Lucro do grupo Gerdau cresceu 7,6% nos primeiros nove meses de 2007

Arquivo Geral

07/11/2007 0h00

O grupo siderúrgico brasileiro Gerdau informou hoje que obteve lucro líquido de R$ 3, rx 4 bilhões nos nove primeiros meses de 2007, search o que representa um crescimento de 7, more about 8% em comparação ao mesmo período de 2006.

O valor é o faturamento consolidado do grupo, que tem instalações próprias não só no Brasil, mas também em: Argentina, Canadá, Chile, Colômbia, Espanha, Estados Unidos, México, Índia, Peru, República Dominicana, Uruguai e Venezuela, além de ter 40% das ações da siderúrgica espanhola Sidenor.

A empresa informou que suas vendas nos três primeiros trimestres do ano ficaram em R$ 25,1 bilhões, uma expansão de 16,1% em relação ao índice de 2006.

Segundo a empresa, as operações no Brasil foram responsáveis por 47% das vendas consolidadas; as unidades americanas e canadenses contribuíram com 32,8%; as operações das demais fábricas na América Latina subiram 10,6% do total; e as da Espanha, 9,6%.

Apesar do grande peso do Brasil nas cifras, as receitas procedentes das operações no exterior somadas às geradas pelas exportações a partir do Brasil representam 61% do faturamento total do grupo.

Segundo o balanço, a produção de aço do grupo aumentou 9,4% nos três primeiros trimestres do ano, chegando a 13 milhões de toneladas, e a de laminados, 12,6% no mesmo período, atingindo 11 milhões de toneladas.

A produção no Brasil chegou a 6 milhões de toneladas de aço (aumento de 4,7%) e a 4 milhões de toneladas de laminados (crescimento de 7,3%).

As vendas físicas do Grupo Gerdau entre janeiro e setembro deste ano chegaram a 12,5 milhões de toneladas, com um crescimento de 12,4% em relação ao mesmo período de 2006.

As operações brasileiras comercializaram 5,2 milhões de toneladas nos primeiros nove meses de 2007 (crescimento de 7,3%), sendo que o volume destinado ao mercado interno no período chegou a 3,6 milhões de toneladas (aumento de 10,9%).

Esse crescimento foi produto da expansão da demanda de aço por parte da construção civil e da indústria brasileira, o que obrigou a empresa a deixar no mercado interno parte do que era destinado à exportação.

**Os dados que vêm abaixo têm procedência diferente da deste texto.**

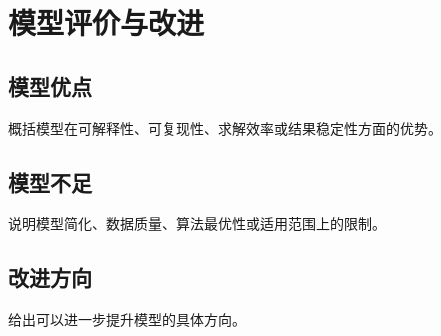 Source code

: \section{模型评价与改进}
\label{sec:conclusion}

\subsection{模型优点}

概括模型在可解释性、可复现性、求解效率或结果稳定性方面的优势。

\subsection{模型不足}

说明模型简化、数据质量、算法最优性或适用范围上的限制。

\subsection{改进方向}

给出可以进一步提升模型的具体方向。
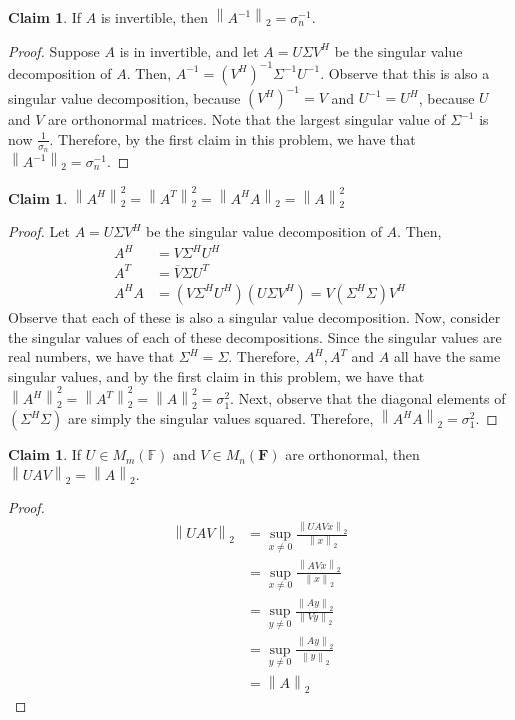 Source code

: \documentclass[letterpaper,12pt]{article}
\theoremstyle{definition}
\newtheorem{claim}[theorem]{Claim}
\newcommand{\norm}[1]{\left\lVert#1\right\rVert}
\begin{document}
\begin{claim}
	If $A$ is invertible, then $\norm{A^{-1}}_2 = \sigma^{-1}_n$.
\end{claim}
\begin{proof}
	Suppose $A$ is in invertible, and let $A = U \Sigma V^H$ be the singular value decomposition of $A$. Then, $A^{-1} = (V^H)^{-1} \Sigma^{-1} U^{-1}$. Observe that this is also a singular value decomposition, because $(V^H)^{-1} = V$ and $U^{-1} = U^H$, because $U$ and $V$ are orthonormal matrices. Note that the largest singular value of $\Sigma^{-1}$ is now $\frac{1}{\sigma_n}$. Therefore, by the first claim in this problem, we have that  $\norm{A^{-1}}_2 = \sigma^{-1}_n$.
\end{proof}

\begin{claim}
	$\norm{A^H}^2_2 = \norm{A^T}^2_2 = \norm{A^H A}_2 = \norm{A}^2_2$
\end{claim}
\begin{proof}
	Let $A = U \Sigma V^H$ be the singular value decomposition of $A$. Then,
	\begin{align*}
	A^H &= V \Sigma^H U^H \\
	A^T &= \overline{V} \Sigma U^T \\
	A^H A &= (V \Sigma^H U^H) (U \Sigma V^H) = V (\Sigma^H \Sigma) V^H 
	\end{align*}
	Observe that each of these is also a singular value decomposition. Now, consider the singular values of each of these decompositions. Since the singular values are real numbers, we have that $\Sigma^H = \Sigma$. Therefore, $A^H, A^T$ and $A$ all have the same singular values, and by the first claim in this problem, we have that $\norm{A^H}^2_2 = \norm{A^T}^2_2 =  \norm{A}^2_2 = \sigma^2_1$. Next, observe that the diagonal elements of $(\Sigma^H \Sigma)$ are simply the singular values squared. Therefore, $\norm{A^H A}_2  = \sigma^2_1$. 
\end{proof}

\begin{claim}
	If $U \in M_m(\mathbb{F})$ and $V \in M_n(\mathbf{F})$ are orthonormal, then $\norm{UAV}_2 = \norm{A}_2$. 
\end{claim}
\begin{proof}
	\begin{align*}
	\norm{UAV}_2 &= \sup_{x\neq 0} \frac{\norm{UAVx}_2}{\norm{x}_2} \\
	&= \sup_{x\neq 0} \frac{\norm{AVx}_2}{\norm{x}_2} \tag{because $U$ orthonormal}\\ 
	&= \sup_{y\neq 0} \frac{\norm{Ay}_2}{\norm{Vy}_2} \tag{change of variables}\\
	&=  \sup_{y\neq 0} \frac{\norm{Ay}_2}{\norm{y}_2} \tag{because $V$ orthonormal} \\
	&= \norm{A}_2
	\end{align*}
\end{proof}
\end{document}
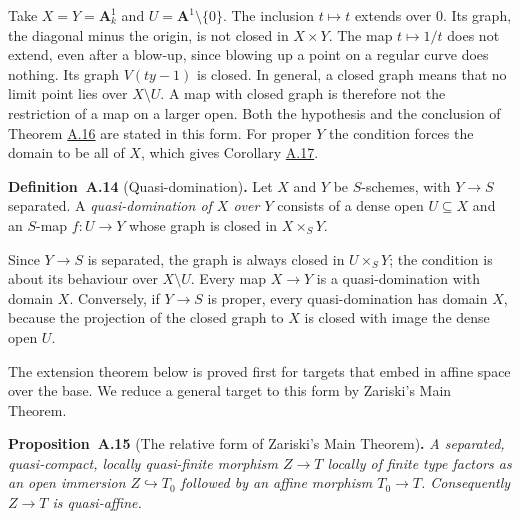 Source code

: \documentclass[11pt]{article}
\newenvironment{bpstatement}[2]{\par\addvspace{0.6\baselineskip}\noindent\textbf{#1}#2\textbf{.}\enspace\ignorespaces}
  {\par\addvspace{0.4\baselineskip}}
\newenvironment{bpstatementit}[2]{\begin{bpstatement}{#1}{#2}\itshape\ignorespaces}{\end{bpstatement}}
\begin{document}
Take \(X=Y=\mathbf A^1_k\) and \(U=\mathbf A^1\setminus\{0\}\). The inclusion \(t\mapsto t\) extends over \(0\). Its graph, the diagonal minus the origin, is not closed in \(X\times Y\). The map \(t\mapsto1/t\) does not extend, even after a blow-up, since blowing up a point on a regular curve does nothing. Its graph \(V(ty-1)\) is closed. In general, a closed graph means that no limit point lies over \(X\setminus U\). A map with closed graph is therefore not the restriction of a map on a larger open. Both the hypothesis and the conclusion of Theorem \hyperref[bp41]{A.16} are stated in this form. For proper \(Y\) the condition forces the domain to be all of \(X\), which gives Corollary \hyperref[bp43]{A.17}.

\label{bp36}%
\begin{bpstatement}{Definition~A.14}{ (Quasi-domination)}
Let \(X\) and \(Y\) be \(S\)-schemes, with \(Y\to S\) separated. A \emph{quasi-domination of \(X\) over \(Y\)} consists of a dense open \(U\subseteq X\) and an \(S\)-map \(f:U\to Y\) whose graph is closed in \(X\times_SY\).
\end{bpstatement}

\label{bp37}%
Since \(Y\to S\) is separated, the graph is always closed in \(U\times_SY\); the condition is about its behaviour over \(X\setminus U\). Every map \(X\to Y\) is a quasi-domination with domain \(X\). Conversely, if \(Y\to S\) is proper, every quasi-domination has domain \(X\), because the projection of the closed graph to \(X\) is closed with image the dense open \(U\).

The extension theorem below is proved first for targets that embed in affine space over the base. We reduce a general target to this form by Zariski's Main Theorem.

\label{bp38}%
\begin{bpstatementit}{Proposition~A.15}{ (The relative form of Zariski's Main Theorem)}
A separated, quasi-compact, locally quasi-finite morphism \(Z\to T\) locally of finite type factors as an open immersion \(Z\hookrightarrow T_0\) followed by an affine morphism \(T_0\to T\). Consequently \(Z\to T\) is quasi-affine.
\end{bpstatementit}
\end{document}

“O desempenho do grupo reflete o crescimento de demanda no mercado brasileiro e a consolidação de novas empresas (adquiridas) nas Américas do Sul e do Norte e na Europa”, diz o diretor-presidente do Grupo Gerdau, André Gerdau Johannpeter, citado no comunicado divulgado pela empresa.

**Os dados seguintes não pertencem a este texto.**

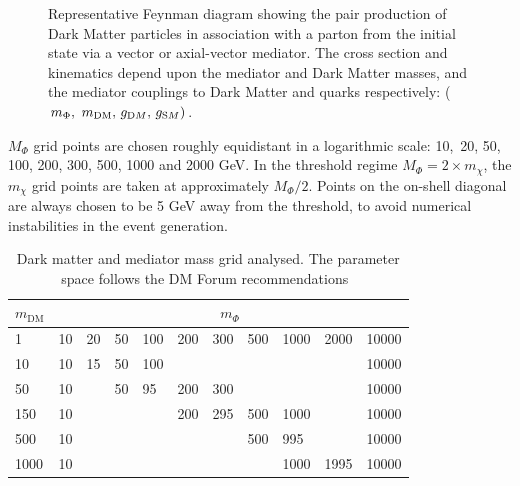 \begin{figure}[h!] \centering
{}
\caption{Representative Feynman diagram showing the pair production of Dark
Matter particles in association with a parton from the initial state via a
vector or axial-vector mediator. The cross section and kinematics depend upon
the mediator and Dark Matter masses, and the mediator couplings to Dark Matter
and quarks respectively: ($m_{\Phi} ,\ m_\textrm{DM} ,\, g_{\textrm DM} ,\,
g_{\textrm SM})$. \cite{Abercrombie:2015wmb}} \label{fig:feynman} \end{figure}

$M_{\Phi}$ grid points are chosen roughly equidistant in a logarithmic scale:
10,~20, 50, 100, 200, 300, 500, 1000 and 2000 GeV. In the threshold regime
$M_{\Phi} = 2 \times m_{\chi}$, the $ m_{\chi}$ grid points are taken at
approximately $M_{\Phi}/2$. Points on the on-shell diagonal are always chosen to
be 5 GeV away from the threshold, to avoid numerical instabilities in the event
generation. 


\begin{table}[h!] \centering \begin{tabular}{l|llllllllll}\hline \hline
$m_\textrm{DM}$  & \multicolumn{10}{c}{$m_\Phi$}
\\ \hline 1    & 10 & 20 & 50 & 100 & 200 & 300 & 500 & 1000 & 2000 & 10000 \\
10   & 10 & 15 & 50 & 100 &     &     &     &      &      & 10000 \\ 50   & 10 &
& 50 & 95  & 200 & 300 &     &      &      & 10000 \\ 150  & 10 &    &    &
& 200 & 295 & 500 & 1000 &      & 10000 \\ 500  & 10 &    &    &     &     &
& 500 & 995  &      & 10000 \\ 1000 & 10 &    &    &     &     &     &     &
1000 & 1995 & 10000\\ \hline \hline \end{tabular} \caption{Dark matter and
mediator mass grid analysed. The parameter space follows the DM Forum
recommendations~\cite{Abercrombie:2015wmb}} \label{tab:DMgrid} \end{table}

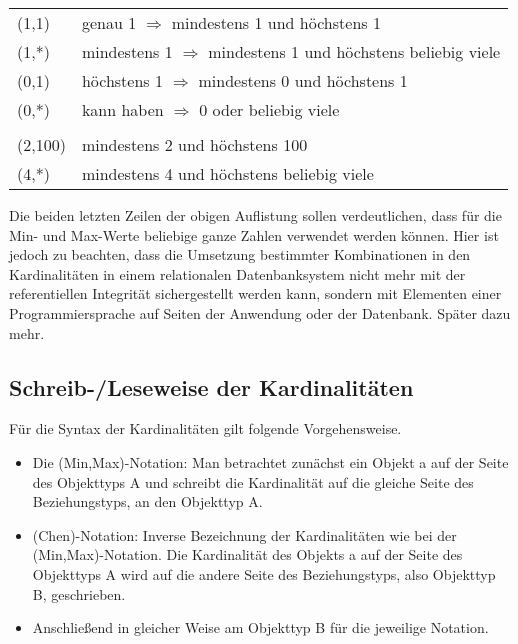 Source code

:           \begin{supertabular}[ht]{lp{11cm}}
            (1,1) & genau 1 $\Longrightarrow$ mindestens 1 und h\"ochstens 1\\
            (1,*) & mindestens 1 $\Longrightarrow$ mindestens 1 und h\"ochstens beliebig viele\\
            (0,1) & h\"ochstens 1 $\Longrightarrow$ mindestens 0 und h\"ochstens 1\\
            (0,*) & kann haben $\Longrightarrow$ 0 oder beliebig viele\\
            \\
            (2,100) & mindestens 2 und h\"ochstens 100\\
            (4,*) & mindestens 4 und h\"ochstens beliebig viele\\
          \end{supertabular}

          Die beiden letzten Zeilen der obigen Auflistung sollen verdeutlichen, dass f\"ur die Min- und Max-Werte beliebige ganze Zahlen verwendet werden k\"onnen. Hier ist jedoch zu beachten, dass die Umsetzung bestimmter Kombinationen in den Kardinalit\"aten in einem relationalen Datenbanksystem nicht mehr mit der referentiellen Integrit\"at sichergestellt werden kann, sondern mit Elementen einer Programmiersprache auf Seiten der Anwendung oder der Datenbank. Sp\"ater dazu mehr.
          \subsection{Schreib-/Leseweise der Kardinalit\"aten}
          F\"ur die Syntax der Kardinalit\"aten gilt folgende Vorgehensweise.
          \begin{itemize}
            \item Die (Min,Max)-Notation: Man betrachtet zun\"achst ein Objekt a auf der Seite des Objekttyps A und schreibt die Kardinalit\"at auf die gleiche Seite des Beziehungstyps, an den Objekttyp A.
            \item (Chen)-Notation: Inverse Bezeichnung der Kardinalit\"aten wie bei der (Min,Max)-Notation. Die Kardinalit\"at des Objekts a auf der Seite des Objekttyps A wird auf die andere Seite des Beziehungstyps, also Objekttyp B, geschrieben.
            \item Anschlie\ss end in gleicher Weise am Objekttyp B f\"ur die jeweilige Notation.
          \end{itemize}
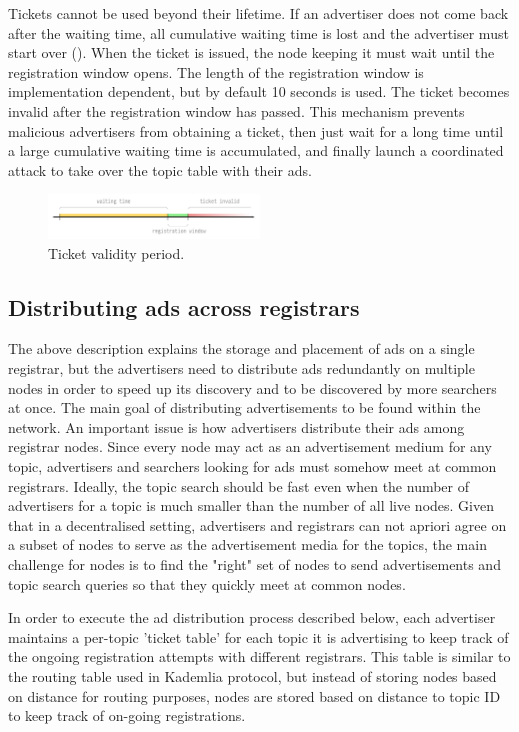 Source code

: Tickets cannot be used beyond their lifetime. If an advertiser does not come back after the waiting time, all cumulative waiting time is lost and the advertiser must start over (). When the ticket is issued, the node keeping it must wait until the registration window opens. The length of the registration window is implementation dependent, but by default 10 seconds is used. The ticket becomes invalid after the registration window has passed. This mechanism prevents malicious advertisers from obtaining a ticket, then just wait for a long time until a large cumulative waiting time is accumulated, and finally launch a coordinated attack to take over the topic table with their ads.
    
\begin{figure}
    \includegraphics[width=0.5\textwidth]{img/ticket-validity}
    \caption{Ticket validity period.}
    \label{fig:ticket_validity}
\end{figure}

\subsection{Distributing ads across registrars}

The above description explains the storage and placement of ads on a single registrar, but the advertisers need to distribute ads redundantly on multiple nodes in order to speed up its discovery and to be discovered by more searchers at once. 
The main goal of distributing advertisements to be found within the network. An important issue is how advertisers distribute their ads among registrar nodes. 
Since every node may act as an advertisement medium for any topic,  advertisers and searchers looking for ads must somehow meet at common registrars. 
Ideally, the topic search should be fast even when the number of advertisers for a topic is much smaller than the number of all live nodes. Given that in a decentralised setting, advertisers and registrars can not apriori agree on a subset of nodes to serve as the advertisement media for the topics, the main challenge for nodes is to find the "right" set of nodes to send advertisements and topic search queries so that they quickly meet at common nodes.

In order to execute the ad distribution process described below,  each advertiser maintains a per-topic 'ticket table' for each topic it is advertising to keep track of the ongoing registration attempts with different registrars. 
This table is similar to the routing table used in Kademlia protocol, but instead of storing nodes based on distance for routing purposes, nodes are stored based on distance to topic ID to keep track of on-going registrations.

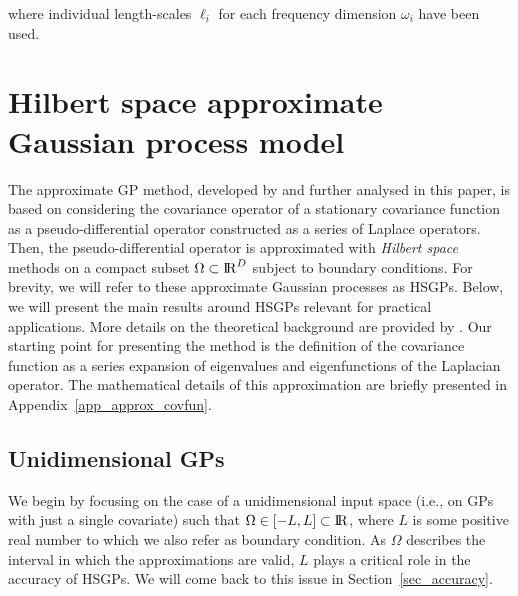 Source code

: %
where individual length-scales $\ell_i$ for each frequency dimension $\omega_i$ have been used.

\section{Hilbert space approximate Gaussian process model}\label{sec_method}

The approximate GP method, developed by \citet{solin2018hilbert} and further analysed in this paper, is based on considering the covariance operator of a stationary covariance function as a pseudo-differential operator constructed as a series of Laplace operators. Then, the pseudo-differential operator is approximated with \emph{Hilbert space} methods on a compact subset $\Omega \subset {\rm I\!R}^D$ subject to boundary conditions. For brevity, we will refer to these approximate Gaussian processes as HSGPs. Below, we will present the main results around HSGPs relevant for practical applications. More details on the theoretical background are provided by \citet{solin2018hilbert}. Our starting point for presenting the method is the definition of the covariance function as a series expansion of eigenvalues and eigenfunctions of the Laplacian operator. The mathematical details of this approximation are briefly presented in Appendix~\ref{app_approx_covfun}.

\subsection{Unidimensional GPs} \label{sec_method_uni}

We begin by focusing on the case of a unidimensional input space (i.e., on GPs with just a single covariate) such that $\Omega \in [-L,L] \subset {\rm I\!R}$, where $L$ is some positive real number to which we also refer as boundary condition. As $\Omega$ describes the interval in which the approximations are valid, $L$ plays a critical role in the accuracy of HSGPs. We will come back to this issue in Section~\ref{sec_accuracy}.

As exportações do grupo nos primeiros nove meses do ano somaram 2 milhões de toneladas, número estável em relação ao ano passado, e geraram receitas de US$ 1,1 bilhão.

As vendas das unidades na América Latina (exceto o Brasil) cresceram 48% e somaram 1,7 milhão de toneladas. A produção de aço na região cresceu 57,1%, para 1,4 milhão de toneladas, e a de laminados, 44,4%, também para 1,4 milhão de toneladas.

Foram comercializadas 711 mil toneladas na Espanha no período analisado, um aumento de 40% em relação aos nove primeiros meses de 2006, com a produção de 791 mil toneladas de aço (aumento de 39,6%) e de 688 mil toneladas de laminados (crescimento de 42,4%).

Os investimentos do grupo entre janeiro e setembro somaram US$ 5,9 bilhões, dos quais US$ 4,9 bilhões foram destinados a diversas aquisições.

Segundo a empresa, o balanço divulgado já inclui os resultados de empresas adquiridas nos últimos meses como Siderúrgica Tultitlán (México), Siderúrgica Zuliana (Venezuela), GSB (Espanha), Inca (República Dominicana) e mais quatro outras nos EUA.

Os resultados da Siderperu (Peru) e da Sheffield Steel (EUA), que passaram a ser consolidados a partir de julho de 2006, também foram incluídos no balanço.

Os resultados das siderúrgicas SJK Steel (Índia), Enco (EUA), Trefusa (Espanha) e Corsa (México), segundo o comunicado, serão incluídos apenas nas contas do quarto trimestre do ano.